Massive and solid bodies that float on water always have much more force than the water.

This allows them to continue their motion, even though they get their motion from the water alone. An example are the largest and most heavily-laden boats.

By contrast, the very light floating bodies, like those lumps of white scum floating along the shores during storms, have less force to continue moving.

Imagine 2 rivers that join at some point and then separate again before their waters have a chance to mix.

• Rapid, heavy boats from River A will will be easily able to pass into River B.
• Slow, light boats from River A will turn away from River B and will be thrown back by the force of the water toward the places where it is the least rapid.

For example, River 1 is ABF and River 2 is CDG. They come from 2 different directions and meet at E and then turn away from there.

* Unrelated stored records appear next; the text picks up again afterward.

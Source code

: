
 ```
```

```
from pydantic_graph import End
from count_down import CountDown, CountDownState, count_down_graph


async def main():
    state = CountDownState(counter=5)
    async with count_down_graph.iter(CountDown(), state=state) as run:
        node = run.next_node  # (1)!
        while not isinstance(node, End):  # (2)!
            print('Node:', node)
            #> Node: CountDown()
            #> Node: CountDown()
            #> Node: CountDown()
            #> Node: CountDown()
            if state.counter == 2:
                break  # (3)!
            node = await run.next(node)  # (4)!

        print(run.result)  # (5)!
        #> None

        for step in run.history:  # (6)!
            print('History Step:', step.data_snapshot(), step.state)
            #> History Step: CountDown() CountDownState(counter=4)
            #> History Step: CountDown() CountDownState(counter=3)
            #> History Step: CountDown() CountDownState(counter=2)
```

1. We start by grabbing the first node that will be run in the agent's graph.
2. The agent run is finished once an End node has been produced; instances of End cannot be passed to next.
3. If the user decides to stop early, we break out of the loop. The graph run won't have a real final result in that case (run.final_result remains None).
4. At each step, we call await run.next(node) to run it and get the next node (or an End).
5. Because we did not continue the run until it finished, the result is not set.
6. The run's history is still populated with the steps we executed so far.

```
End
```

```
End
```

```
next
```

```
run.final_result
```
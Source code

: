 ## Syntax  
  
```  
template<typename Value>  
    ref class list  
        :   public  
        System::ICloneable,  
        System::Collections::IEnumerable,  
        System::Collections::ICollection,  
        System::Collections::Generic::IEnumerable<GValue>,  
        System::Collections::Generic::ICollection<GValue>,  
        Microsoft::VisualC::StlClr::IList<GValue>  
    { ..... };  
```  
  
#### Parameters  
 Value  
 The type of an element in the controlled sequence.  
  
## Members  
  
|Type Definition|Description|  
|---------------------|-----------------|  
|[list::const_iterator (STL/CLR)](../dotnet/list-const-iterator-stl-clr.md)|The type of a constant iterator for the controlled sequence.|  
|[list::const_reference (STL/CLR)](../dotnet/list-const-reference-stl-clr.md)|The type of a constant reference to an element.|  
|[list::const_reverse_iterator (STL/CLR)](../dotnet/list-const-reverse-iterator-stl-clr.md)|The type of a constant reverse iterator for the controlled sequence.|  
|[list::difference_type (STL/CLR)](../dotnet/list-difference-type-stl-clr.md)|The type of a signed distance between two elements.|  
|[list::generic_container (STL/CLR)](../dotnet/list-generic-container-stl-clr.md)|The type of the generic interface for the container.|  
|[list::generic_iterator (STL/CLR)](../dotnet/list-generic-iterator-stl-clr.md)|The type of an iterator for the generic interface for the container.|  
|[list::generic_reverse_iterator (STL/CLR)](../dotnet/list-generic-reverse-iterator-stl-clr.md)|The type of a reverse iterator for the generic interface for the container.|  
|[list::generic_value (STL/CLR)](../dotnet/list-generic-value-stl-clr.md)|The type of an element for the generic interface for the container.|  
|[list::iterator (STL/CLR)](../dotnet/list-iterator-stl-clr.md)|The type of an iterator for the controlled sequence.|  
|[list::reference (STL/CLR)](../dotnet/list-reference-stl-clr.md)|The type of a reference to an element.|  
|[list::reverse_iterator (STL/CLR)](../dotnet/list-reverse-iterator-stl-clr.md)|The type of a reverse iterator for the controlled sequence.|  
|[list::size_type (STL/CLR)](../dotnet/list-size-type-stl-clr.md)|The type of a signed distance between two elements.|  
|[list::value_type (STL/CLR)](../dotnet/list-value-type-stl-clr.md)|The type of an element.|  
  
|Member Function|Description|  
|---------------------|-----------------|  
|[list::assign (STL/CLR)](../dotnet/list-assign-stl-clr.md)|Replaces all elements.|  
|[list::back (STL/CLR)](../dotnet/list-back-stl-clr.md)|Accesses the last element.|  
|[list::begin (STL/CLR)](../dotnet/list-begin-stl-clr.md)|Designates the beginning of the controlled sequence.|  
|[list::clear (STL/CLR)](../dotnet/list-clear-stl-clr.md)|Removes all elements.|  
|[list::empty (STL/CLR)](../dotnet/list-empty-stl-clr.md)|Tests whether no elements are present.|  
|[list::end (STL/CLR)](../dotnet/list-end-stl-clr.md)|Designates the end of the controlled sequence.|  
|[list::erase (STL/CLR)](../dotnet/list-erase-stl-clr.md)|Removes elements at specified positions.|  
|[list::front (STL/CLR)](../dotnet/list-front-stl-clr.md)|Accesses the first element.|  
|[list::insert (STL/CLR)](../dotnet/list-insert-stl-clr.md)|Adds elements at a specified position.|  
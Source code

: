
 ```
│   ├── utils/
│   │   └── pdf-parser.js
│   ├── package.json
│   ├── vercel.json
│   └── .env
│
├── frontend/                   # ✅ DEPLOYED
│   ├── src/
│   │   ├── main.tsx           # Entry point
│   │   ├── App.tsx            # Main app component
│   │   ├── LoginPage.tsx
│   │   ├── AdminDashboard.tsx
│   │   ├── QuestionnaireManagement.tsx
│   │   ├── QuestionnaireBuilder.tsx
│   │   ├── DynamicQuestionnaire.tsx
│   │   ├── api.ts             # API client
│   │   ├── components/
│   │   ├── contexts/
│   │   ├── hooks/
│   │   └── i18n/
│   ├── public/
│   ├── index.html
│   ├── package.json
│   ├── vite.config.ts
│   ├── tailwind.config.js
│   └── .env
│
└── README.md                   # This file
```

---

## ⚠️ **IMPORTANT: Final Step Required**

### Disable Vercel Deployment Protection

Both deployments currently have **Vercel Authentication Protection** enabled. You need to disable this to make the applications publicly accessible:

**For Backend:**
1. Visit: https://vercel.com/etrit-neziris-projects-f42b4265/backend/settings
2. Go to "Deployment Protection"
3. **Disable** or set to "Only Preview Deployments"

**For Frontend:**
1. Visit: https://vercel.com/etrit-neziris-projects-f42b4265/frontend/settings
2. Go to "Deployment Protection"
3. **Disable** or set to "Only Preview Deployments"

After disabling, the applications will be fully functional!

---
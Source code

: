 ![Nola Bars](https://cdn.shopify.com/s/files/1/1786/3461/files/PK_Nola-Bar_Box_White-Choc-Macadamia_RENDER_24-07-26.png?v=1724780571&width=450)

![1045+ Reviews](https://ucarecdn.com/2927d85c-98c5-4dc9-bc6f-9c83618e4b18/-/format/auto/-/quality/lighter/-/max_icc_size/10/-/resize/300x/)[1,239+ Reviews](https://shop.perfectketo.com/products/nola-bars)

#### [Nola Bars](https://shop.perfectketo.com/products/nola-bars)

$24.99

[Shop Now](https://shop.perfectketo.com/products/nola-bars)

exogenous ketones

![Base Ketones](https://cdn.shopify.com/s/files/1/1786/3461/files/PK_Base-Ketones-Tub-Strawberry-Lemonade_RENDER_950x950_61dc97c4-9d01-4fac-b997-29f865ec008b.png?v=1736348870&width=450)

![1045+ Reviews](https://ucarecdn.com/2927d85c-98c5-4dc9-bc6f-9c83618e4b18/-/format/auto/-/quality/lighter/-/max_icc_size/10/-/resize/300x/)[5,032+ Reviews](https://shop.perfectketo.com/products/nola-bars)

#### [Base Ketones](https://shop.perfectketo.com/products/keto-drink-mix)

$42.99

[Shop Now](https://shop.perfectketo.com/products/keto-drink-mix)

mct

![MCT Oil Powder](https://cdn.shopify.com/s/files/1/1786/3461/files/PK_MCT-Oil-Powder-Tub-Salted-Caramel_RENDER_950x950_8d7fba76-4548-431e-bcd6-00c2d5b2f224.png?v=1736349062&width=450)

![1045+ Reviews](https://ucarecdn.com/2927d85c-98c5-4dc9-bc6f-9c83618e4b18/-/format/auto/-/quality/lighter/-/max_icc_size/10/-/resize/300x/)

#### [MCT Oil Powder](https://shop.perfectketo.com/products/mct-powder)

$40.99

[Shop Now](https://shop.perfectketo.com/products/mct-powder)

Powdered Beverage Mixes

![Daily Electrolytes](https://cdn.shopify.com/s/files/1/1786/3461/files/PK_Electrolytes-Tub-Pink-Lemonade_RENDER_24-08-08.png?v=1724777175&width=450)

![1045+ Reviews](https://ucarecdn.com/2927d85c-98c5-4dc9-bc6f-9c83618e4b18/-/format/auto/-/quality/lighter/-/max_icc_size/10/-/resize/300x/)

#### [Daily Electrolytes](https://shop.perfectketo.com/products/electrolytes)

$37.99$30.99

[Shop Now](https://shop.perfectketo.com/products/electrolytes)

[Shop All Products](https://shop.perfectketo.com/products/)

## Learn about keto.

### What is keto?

AB goes towards F. CD goes towards G.

• Boat H in River 1 starts from A towards B passses through E towards G.
• Reciprocally, Boat I in River 2 starts from C and goes towards F.

If both both meet at the passage E at the same time, the larger and stronger boat will break the smaller and weaker.

By contrast, lighter bodies such as leaves and feathers that float at A are pushed by the course of the water, not toward E and toward G, but toward B, where the water is less strong and rapid than at E.

This is because at B it takes a curved path and not a straight line.

These light bodies, but also others heavier and more massive can join upon meeting and that, turning then with the water that bears them, several together can compose large balls such as you see at K and L.

The more solid and larger ones with massive particles are L. These go toward E.

The less solid and smaller ones are K. These go toward B.